How Can the Packet Size Be Greater than the MTU? – PacketBomb

How Can the Packet Size Be Greater than the MTU?

By Kary | text

Aug 15

So you’ve got a problem and you decide to fire up Wireshark and take a capture. When you look at the packets you see a bunch of them that are far larger than the 1500 byte MTU.

LargeFrame

HOW CAN THIS BE?!?!?

There’s something you need to know about taking captures on the host that is sending data. Let’s say you’re uploading some data to a server while capturing packets on your machine. You look at the capture and see something like this:

TSO

Clearly these large packets exceeding the MTU must be part of the problem, right? Probably not. Here’s why.

Many operating systems and NIC drivers support TCP Segmentation Offload (TSO) aka Large Segment Offload (LSO) aka Generic Segment Offload (GSO). What this means is that the TCP stack sends a chunk of data for the NIC to break up into Maximum Segment Size (MSS) pieces to send on the network. TCP might hand the NIC 16k of data and the NIC will break it into MSS sized bites: 11 segments of 1460 bytes and one segment of the remaining 324 bytes. This offloads the task to the NIC and saves overhead on the host’s resources. It’s a performance thing.

Here’s the kicker: Wireshark uses libpcap or winpcap to grab the data before it gets handed to the NIC.

Check it out:

libpcap-trpy

So you don’t see the actual packets that are put on the wire unless you capture outside the sending host with a tap or span port. This is one of several reasons it’s a good idea to capture traffic outside of the hosts involved in the connection whenever possible.

Here’s what the data looks like captured on the sender and then arriving at the receiver after it has been segmented:

HostA-HostB

This behavior makes TCP sequence number analysis a pain in the ass. If you’re a network troubleshooter using packet analysis, you’ve GOT to be comfortable doing sequence number analysis.
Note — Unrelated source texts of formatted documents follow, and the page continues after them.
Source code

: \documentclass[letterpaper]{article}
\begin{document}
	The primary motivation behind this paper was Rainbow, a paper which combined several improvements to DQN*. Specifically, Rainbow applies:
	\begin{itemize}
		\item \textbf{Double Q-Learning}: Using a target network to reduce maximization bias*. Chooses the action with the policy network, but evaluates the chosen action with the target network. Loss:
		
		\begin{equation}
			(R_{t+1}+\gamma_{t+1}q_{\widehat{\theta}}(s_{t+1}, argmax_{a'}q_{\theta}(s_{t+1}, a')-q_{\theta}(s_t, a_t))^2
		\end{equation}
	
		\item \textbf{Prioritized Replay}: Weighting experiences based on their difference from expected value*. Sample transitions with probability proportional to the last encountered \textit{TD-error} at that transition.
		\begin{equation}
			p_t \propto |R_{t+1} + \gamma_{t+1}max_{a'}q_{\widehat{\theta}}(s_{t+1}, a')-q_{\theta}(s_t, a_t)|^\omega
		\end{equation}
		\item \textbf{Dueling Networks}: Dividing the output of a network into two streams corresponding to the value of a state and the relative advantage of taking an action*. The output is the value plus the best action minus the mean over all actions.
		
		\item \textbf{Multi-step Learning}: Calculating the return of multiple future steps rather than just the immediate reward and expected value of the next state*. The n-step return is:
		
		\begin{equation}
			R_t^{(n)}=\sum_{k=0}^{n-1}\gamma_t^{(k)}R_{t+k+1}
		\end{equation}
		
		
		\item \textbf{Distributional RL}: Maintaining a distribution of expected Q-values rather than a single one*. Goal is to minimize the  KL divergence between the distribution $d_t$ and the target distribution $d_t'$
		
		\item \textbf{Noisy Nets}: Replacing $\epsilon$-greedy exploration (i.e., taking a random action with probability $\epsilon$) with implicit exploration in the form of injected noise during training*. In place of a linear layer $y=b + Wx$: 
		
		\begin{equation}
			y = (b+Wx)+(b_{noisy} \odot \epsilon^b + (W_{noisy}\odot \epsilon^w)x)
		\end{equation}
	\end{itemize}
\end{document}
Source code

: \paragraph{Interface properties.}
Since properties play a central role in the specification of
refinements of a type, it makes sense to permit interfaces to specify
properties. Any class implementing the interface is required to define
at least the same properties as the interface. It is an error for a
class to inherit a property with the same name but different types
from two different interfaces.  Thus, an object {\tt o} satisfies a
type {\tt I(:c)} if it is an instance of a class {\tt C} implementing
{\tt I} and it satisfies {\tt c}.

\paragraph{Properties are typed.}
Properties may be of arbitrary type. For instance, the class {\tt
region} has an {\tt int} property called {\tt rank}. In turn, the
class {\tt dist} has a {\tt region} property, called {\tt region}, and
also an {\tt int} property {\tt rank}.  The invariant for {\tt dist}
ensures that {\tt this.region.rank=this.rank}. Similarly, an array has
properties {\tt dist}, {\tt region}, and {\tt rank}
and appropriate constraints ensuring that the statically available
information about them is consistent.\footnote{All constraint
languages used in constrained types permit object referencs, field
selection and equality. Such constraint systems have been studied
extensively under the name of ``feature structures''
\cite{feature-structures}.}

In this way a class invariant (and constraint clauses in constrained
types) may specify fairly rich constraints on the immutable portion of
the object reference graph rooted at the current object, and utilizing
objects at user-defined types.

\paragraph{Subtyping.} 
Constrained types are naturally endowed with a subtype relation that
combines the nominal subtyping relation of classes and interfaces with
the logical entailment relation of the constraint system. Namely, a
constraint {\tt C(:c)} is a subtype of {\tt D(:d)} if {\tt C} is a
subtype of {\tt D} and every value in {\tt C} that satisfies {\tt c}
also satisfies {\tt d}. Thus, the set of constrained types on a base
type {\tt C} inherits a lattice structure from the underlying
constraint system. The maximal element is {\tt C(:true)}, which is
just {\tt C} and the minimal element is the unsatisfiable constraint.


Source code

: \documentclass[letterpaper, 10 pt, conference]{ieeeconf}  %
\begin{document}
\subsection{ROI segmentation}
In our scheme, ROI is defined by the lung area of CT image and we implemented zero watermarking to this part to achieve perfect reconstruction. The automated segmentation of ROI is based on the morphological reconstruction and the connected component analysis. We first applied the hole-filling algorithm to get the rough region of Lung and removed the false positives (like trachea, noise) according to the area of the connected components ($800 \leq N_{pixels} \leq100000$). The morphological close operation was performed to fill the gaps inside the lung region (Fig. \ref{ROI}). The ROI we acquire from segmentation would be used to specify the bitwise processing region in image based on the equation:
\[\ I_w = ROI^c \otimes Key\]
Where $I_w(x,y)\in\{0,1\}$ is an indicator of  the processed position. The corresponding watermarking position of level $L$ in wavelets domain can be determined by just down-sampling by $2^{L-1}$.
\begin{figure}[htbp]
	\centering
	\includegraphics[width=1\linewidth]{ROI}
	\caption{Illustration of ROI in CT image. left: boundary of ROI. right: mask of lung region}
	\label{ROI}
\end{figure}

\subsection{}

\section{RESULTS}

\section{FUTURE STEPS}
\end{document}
I saw someone post on reddit the other day asking about sequence number interpretation in tcpdump output. The most upvoted comment said that they had been looking at tcpdump output for 15 years and that they had never had to calculate sequence numbers.

WHUT?

I mean, what have you been doing for 15 years, son?

Anyway.

There’s another side to it that I recently saw for the first time. Large Receive Offload (LRO) or Receive Segment Coalescing (RSC). The is the same thing but in reverse. The NIC coalesces TCP segments it receives from a remote host into larger packets before sending them up to the TCP stack. Again, by offloading this to the NIC, it’s a performance enhancement but a pain in my ass.

Check out this capture taken on the client. Notice that this large frame is coming from the server and there’s no way it could have traversed a WAN without fragmentation, so it must be LRO.

RSC

One time, I got annoyed so much at this behavior that I wrote a perl script to break large packets in a capture file into MSS sized packets just to make sequence number analysis easier. I don’t know if anyone is interested in that, but I could post it up if y’all wanted. Of course, if you plan ahead you could just disable segmentation offloading before taking the capture.

So next time you take captures on a host sending and receiving traffic, do not be alarmed if you see Really Big Packets™.

Share this post! Spread the packet gospel!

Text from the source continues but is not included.